The structural influence of individual residues located within peptide antigen depends upon their sequence context.

Individual residues derived from antigenic peptides are believed to control certain mAb epitopes on MHC class I molecules. To further evaluate this influence we studied the antibody recognition of H-2Kb complexed with the antigenic peptides OVA257-264, OVA55-62 and their reciprocally substituted analogs. The mAb 20.8.4, Y-3, EH144 and AF6 reacted strongly with Kb complexed to both OVA peptides and their analogs. However, mAb 28.8.6 bound to Kb/OVA257-264 but not Kb/OVA55-62 complexes.
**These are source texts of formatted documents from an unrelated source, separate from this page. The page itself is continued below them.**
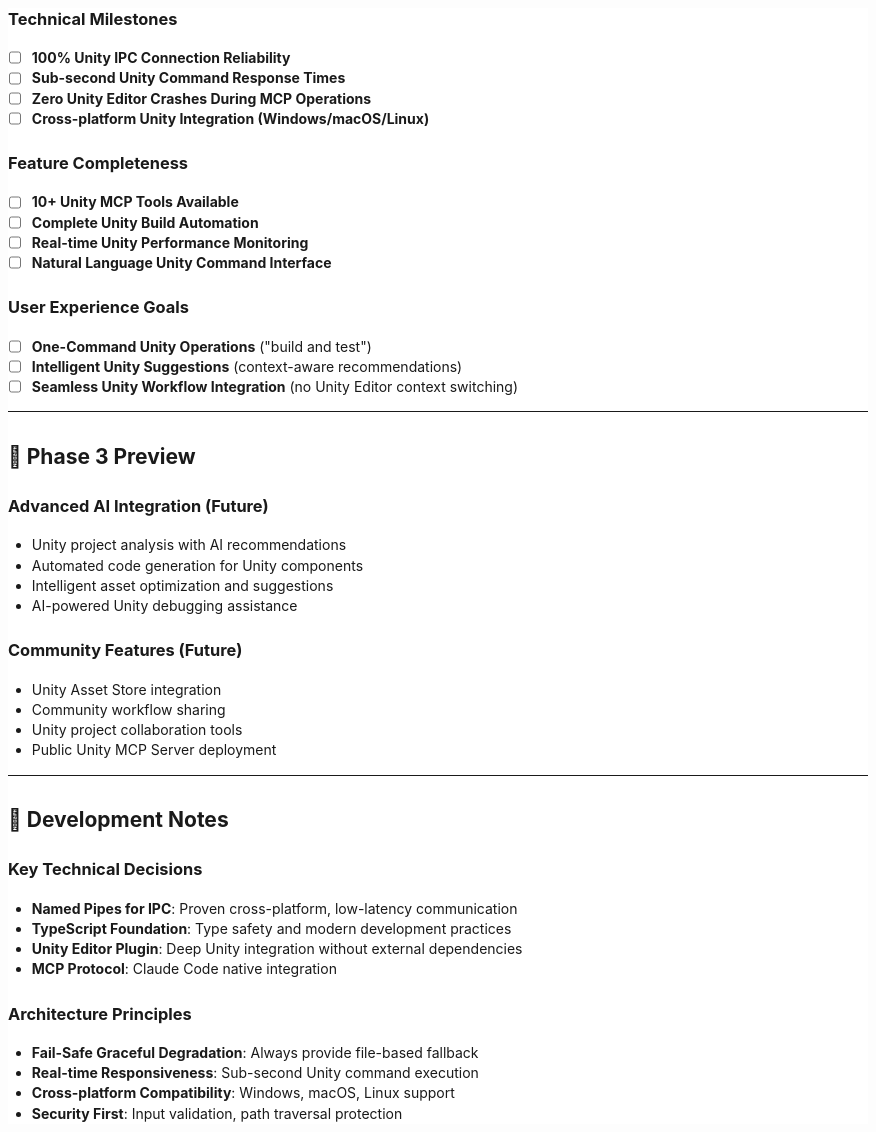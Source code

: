 ### **Technical Milestones**
- [ ] **100% Unity IPC Connection Reliability**
- [ ] **Sub-second Unity Command Response Times**
- [ ] **Zero Unity Editor Crashes During MCP Operations**
- [ ] **Cross-platform Unity Integration (Windows/macOS/Linux)**

### **Feature Completeness**
- [ ] **10+ Unity MCP Tools Available**
- [ ] **Complete Unity Build Automation**
- [ ] **Real-time Unity Performance Monitoring**
- [ ] **Natural Language Unity Command Interface**

### **User Experience Goals**
- [ ] **One-Command Unity Operations** ("build and test")
- [ ] **Intelligent Unity Suggestions** (context-aware recommendations)
- [ ] **Seamless Unity Workflow Integration** (no Unity Editor context switching)

---

## 🚀 **Phase 3 Preview**

### **Advanced AI Integration (Future)**
- Unity project analysis with AI recommendations
- Automated code generation for Unity components
- Intelligent asset optimization and suggestions
- AI-powered Unity debugging assistance

### **Community Features (Future)**
- Unity Asset Store integration
- Community workflow sharing
- Unity project collaboration tools
- Public Unity MCP Server deployment

---

## 📝 **Development Notes**

### **Key Technical Decisions**
- **Named Pipes for IPC**: Proven cross-platform, low-latency communication
- **TypeScript Foundation**: Type safety and modern development practices
- **Unity Editor Plugin**: Deep Unity integration without external dependencies
- **MCP Protocol**: Claude Code native integration

### **Architecture Principles**
- **Fail-Safe Graceful Degradation**: Always provide file-based fallback
- **Real-time Responsiveness**: Sub-second Unity command execution
- **Cross-platform Compatibility**: Windows, macOS, Linux support
- **Security First**: Input validation, path traversal protection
Recognition of Kb/OVA55-62 by mAb 28.8.6 was restored by a single OVA55-62-->OVA257-264 substitution at position 1 (OVA55-62P1K-->S). Recognition by mAb 5F1 was also peptide-dependent in that Kb complexed to either the P4 substituted OVA257-264-->OVA55-62 peptide (OVA257-264P4N-->R) or the P1 substituted OVA55-62-->OVA257-264 peptide (OVA55-62P1K-->S) was not permissive for 5F1 recognition even though Kb complexed to the parental peptides OVA55-62 (P4R) and OVA257-264 (P1S) reacted with this mAb. These data demonstrate that the same peptide residues located within defined positions can exert a negative influence on mAb recognition in one sequence context but be permissive for antibody binding in another context. These findings might be explained by conformational effects on class I heavy chain structure, the extended structure of the peptide or altered orientation of specific peptide side chains located at the same position but within different sequence contexts. Therefore the sequence context of defined amino acids within peptide antigen can strongly influence the fine structural contributions of these residues to MHC-peptide conformation.